Crónica. Ante la feroz represión del Gobierno de Santos

Una fuerte imagen que refleja la bestialidad de la fuerza pública, un campesino lucha por salvar su vida debido al disparo de una bala proveniente del Ejército. (Foto: Prensa Rural).



La agonía de un campesino

A Leonel Jácome y Edison Franco, asesinados por fuerzas del Estado en Ocaña.

Por Luz Marina López Espinosa
“No confiéis en los en los medios de comunicación porque te harán amar al opresor y odiar al oprimido” Malcom X

El crimen no fue en Granada como el de Federico, sino en Ocaña. Pero sí a las cinco de la tarde como en su desgarrada elegía “Llanto por Ignacio Sánchez Mejías” cuando no le perdonaba a la vida que a esa hora, sí, a las cinco de la tarde insistía con impotencia, un toro se hubiera llevado a Ignacio en la plaza de Manzanares.

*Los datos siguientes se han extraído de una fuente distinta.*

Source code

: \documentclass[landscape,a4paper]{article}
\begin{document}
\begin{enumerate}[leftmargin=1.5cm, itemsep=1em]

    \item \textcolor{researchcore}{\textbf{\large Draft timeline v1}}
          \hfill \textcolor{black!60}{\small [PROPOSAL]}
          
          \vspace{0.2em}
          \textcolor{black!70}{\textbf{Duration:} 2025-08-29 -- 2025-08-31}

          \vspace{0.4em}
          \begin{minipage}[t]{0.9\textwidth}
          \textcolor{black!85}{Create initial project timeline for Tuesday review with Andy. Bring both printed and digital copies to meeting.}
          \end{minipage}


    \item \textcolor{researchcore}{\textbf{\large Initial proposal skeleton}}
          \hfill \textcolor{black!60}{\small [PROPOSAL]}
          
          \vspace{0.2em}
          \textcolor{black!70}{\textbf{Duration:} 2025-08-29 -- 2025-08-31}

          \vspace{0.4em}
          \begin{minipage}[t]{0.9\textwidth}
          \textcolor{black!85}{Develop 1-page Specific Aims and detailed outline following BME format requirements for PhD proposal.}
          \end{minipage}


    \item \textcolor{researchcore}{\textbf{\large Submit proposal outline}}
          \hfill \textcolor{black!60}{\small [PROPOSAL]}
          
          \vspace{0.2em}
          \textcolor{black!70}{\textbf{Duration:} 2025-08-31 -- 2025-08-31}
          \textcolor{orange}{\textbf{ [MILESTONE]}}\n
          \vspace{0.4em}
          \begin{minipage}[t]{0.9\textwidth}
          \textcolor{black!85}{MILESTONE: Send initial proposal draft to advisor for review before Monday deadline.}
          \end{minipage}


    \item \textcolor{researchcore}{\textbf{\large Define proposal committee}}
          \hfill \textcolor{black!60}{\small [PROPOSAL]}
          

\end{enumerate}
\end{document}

Y fue a las cinco de la tarde, -también a las cinco-, hora en que igual vimos con impotente dolor, la agonía de otros Ignacios, más cercanos en el tiempo, el espacio y en la entraña, a nuestros Leonel Jácome y Edison Franco, pobres y anónimos campesinos del Catatumbo que este sábado 22 de junio de 2013 remontaron el anonimato de sus humildes vidas, cuando los reflectores, no de la gran prensa, no de la gran radio, no de la gran televisión sino los de la Alianza de Medios y Periodistas por la Paz que acompaña la protesta en el Catatumbo, nos trajeron en vivo su agonía, los estertores de una vida que se esfuma.

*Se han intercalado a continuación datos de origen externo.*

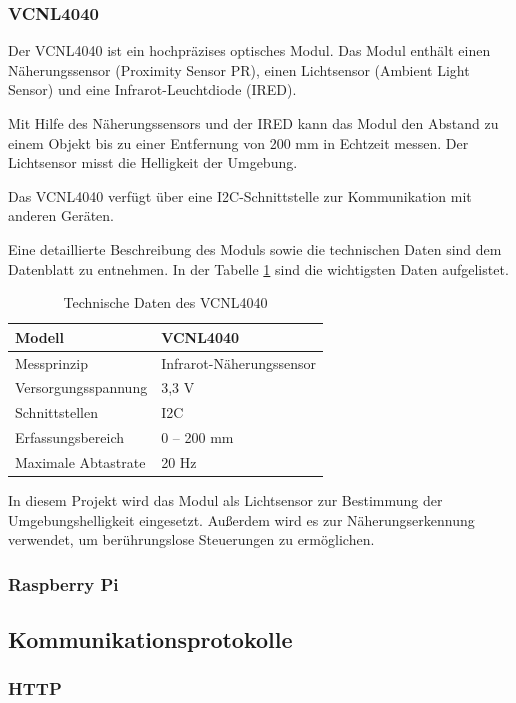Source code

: \documentclass[12pt, letterpaper]{article}
\begin{document}
  \subsubsection{VCNL4040}
  \par Der VCNL4040 ist ein hochpräzises optisches Modul. Das Modul enthält einen Näherungssensor (Proximity Sensor PR), einen Lichtsensor (Ambient Light Sensor) und eine Infrarot-Leuchtdiode (IRED). 
  \par Mit Hilfe des Näherungssensors und der IRED kann das Modul den Abstand zu einem Objekt bis zu einer Entfernung von 200 mm in Echtzeit messen. Der Lichtsensor misst die Helligkeit der Umgebung. 
  \par Das VCNL4040 verfügt über eine I2C-Schnittstelle zur Kommunikation mit anderen Geräten. 
  \par Eine detaillierte Beschreibung des Moduls sowie die technischen Daten sind dem Datenblatt \cite{vcnl4040} zu entnehmen. In der Tabelle \ref{tab:vcnl4040td} sind die wichtigsten Daten aufgelistet.
  \begin{table}[h]
    \centering
    \begin{tabular}{|l|l|}
    \hline
    Modell & VCNL4040 \\ \hline
    Messprinzip & Infrarot-Näherungssensor \\ \hline
    Versorgungsspannung & 3,3 V \\ \hline
    Schnittstellen & I2C \\ \hline
    Erfassungsbereich & 0 – 200 mm \\
    Maximale Abtastrate & 20 Hz \\ \hline
    \end{tabular}
    \caption{Technische Daten des VCNL4040}
    \label{tab:vcnl4040td}
    \end{table}

  \par In diesem Projekt wird das Modul als Lichtsensor zur Bestimmung der Umgebungshelligkeit eingesetzt. Außerdem wird es zur Näherungserkennung verwendet, um berührungslose Steuerungen zu ermöglichen.
  \subsubsection{Raspberry Pi}
  \subsection{Kommunikationsprotokolle}
  \subsubsection{HTTP}
\end{document}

Y entonces, en todo caso -necios que somos-, fuimos a los medios oficiales de comunicación, adalides autoproclamados de la libertad de prensa, abanderados de la imparcialidad y cuya única religión según reivindican es la verdad por la que, dicen cada día arriesgan sus vidas. Fuimos a los noticieros de televisión de la noche, y nos encontramos con que no habían sido asesinados dos campesinos y heridos doce más -seis de ellos mutilados- por la ferocidad policial y militar colombiana, sino que nos enteramos, de que en enfrentamientos de campesinos con la fuerza pública, habían muerto dos de aquellos y habían resultado heridos otros doce y claro, también había policías heridos. No nos hablaron de metralla y fusiles de los unos, ni de las caucheras y piedras de los otros. Sólo de “enfrentamientos”. Ni de las perforaciones por tiros de fusil en las carnes de los unos, ni de las apenas contusiones y escoriaciones con rústicos elementos de imposible letalidad en los otros.

E incrédulos seguimos viendo el noticiero seguros de que aún no había terminado el informe que nos anonadaba, que tal vez no había arribado a las instalaciones del canal, agitado y sudoroso, el chasqui con el detalle completo, el último parte de los acontecimientos. El que ríe aún no conoce la infausta noticia justificábamos al periodismo con el poeta. Y lo que apareció a continuación fue lo que faltaba, lo imprescindible en los medios de prensa al servicio del poder de todo el mundo, –idénticos ellos-: la santificación de los crímenes con la versión del victimario. Y apareció un general de la policía de nombre Rodolfo Palomino informándonos que en las protestas del Catatumbo, los campesinos estaban atacando a la fuerza pública con artefactos explosivos, y claro, como no eran expertos en esas artes, les estallaban antes de tiempo y había varios que habían perdido los ojos, manos y hasta pies. El cinismo es la única explicación que le acomoda a un crimen dijo un pensador. A continuación todo el noticiero -y sincronizadamente los demás-, hicieron una larguísima y muy dolida elegía por la muerte pacífica en su lecho a avanzada edad, del juglar Leandro Díaz.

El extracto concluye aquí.